Students and graduate admissions must plan ahead for the new GRE.
One of the most stressful days of a high school student’s life is the day he or she takes the SAT.
Another equally stressful moment is when that same student, now with three or more years of undergraduate education under his or her belt, is confronted with another scholastic test – the Graduate Records Exam.
As Carl O’Donnell reports in this week’s edition of The Temple News [“Kaplan increases GRE difficulty,” Page 3], the Educational Testing Service, which administers the test, made heavy revisions to the GRE, effective Aug. 1, 2011, which will make the exam an hour longer to complete, in addition to having more difficult questions.
Those taking the GRE will have to wait until November to receive their scores, which means students who do not take the GRE on the Aug. 1 test date won’t receive results in time to apply for graduate school in Fall 2011.
While news updates and reports, such as Business Week’s Feb. 4 coverage of the GRE changes encourages students to take the current test, this advice is unhelpful because the Feb. 12 late-registration GRE test date has passed.

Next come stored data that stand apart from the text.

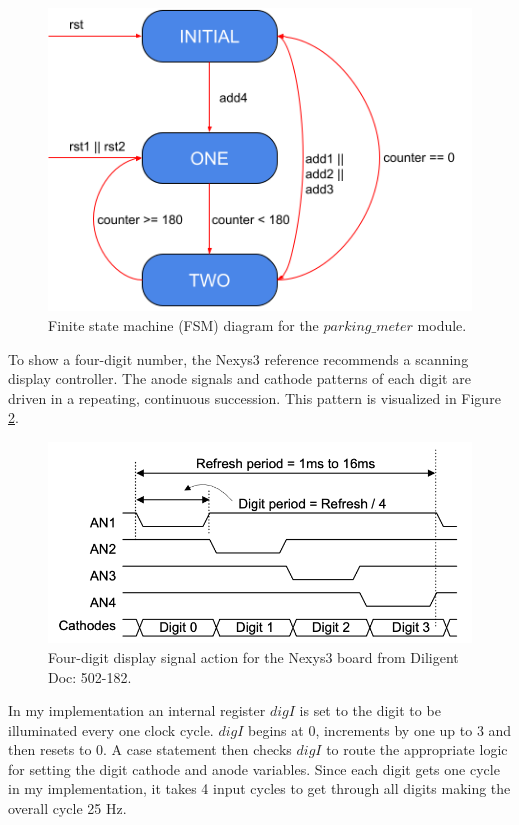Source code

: \documentclass{article}
\begin{document}
\begin{figure}[H]
    \centering
    \includegraphics[scale=0.6]{../figs/FSM.png}
    \caption{Finite state machine (FSM) diagram for the $parking\_meter$ module.}
    \label{fig:fsm}
\end{figure}

To show a four-digit number, the Nexys3 reference recommends a scanning display controller. The anode signals and cathode patterns of each digit are driven in a repeating, continuous succession. This pattern is visualized in Figure \ref{fig:sig-action}.

\begin{figure}[H]
    \centering
    \includegraphics[scale=0.6]{../figs/sig-action.png}
    \caption{Four-digit display signal action for the Nexys3 board from Diligent Doc: 502-182.}
    \label{fig:sig-action}
\end{figure}

In my implementation an internal register $digI$ is set to the digit to be illuminated every one clock cycle. $digI$ begins at $0$, increments by one up to $3$ and then resets to $0$. A case statement then checks $digI$ to route the appropriate logic for setting the digit cathode and anode variables. Since each digit gets one cycle in my implementation, it takes 4 input cycles to get through all digits making the overall cycle 25 Hz.
\end{document}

The sad reality of the exam change is that testing officials did not take into account that normal test score reporting would not resume until the December 2011 test date.
The Temple News encourages students considering graduate school to plan ahead and make all the necessary preparations for the GRE and to register for the test early.
It is understandable ETS and other test-taking companies would like to update tests periodically to reflect nationwide college and university curriculum advancements.
However, by not considering the complex admission processes potential graduate students face, ETS failed its future test-takers. Students unsatisfied with their scores in the fall will have to wait to apply for the 2012-2013 academic year or send scores with which they are not proud of.
Students should be reminded that the GRE is not the end-all, be-all of graduate admissions. Like the SAT is to undergraduate admissions, the GRE is important, but it is not the only component of the graduate admissions application.
The four or more years students spent in college, grades, extracurricular activities, internships and awards will not go unnoticed, and graduate admissions nationwide are aware of the GRE changes. Hopefully, they will take this into account for this year’s admissions process.
Even with the best test preparation, the only thing students can do is put their best foot forward throughout the entire admissions process, from the time they take the GRE and submit essays and transcripts, to the moment they receive decisions in the mail.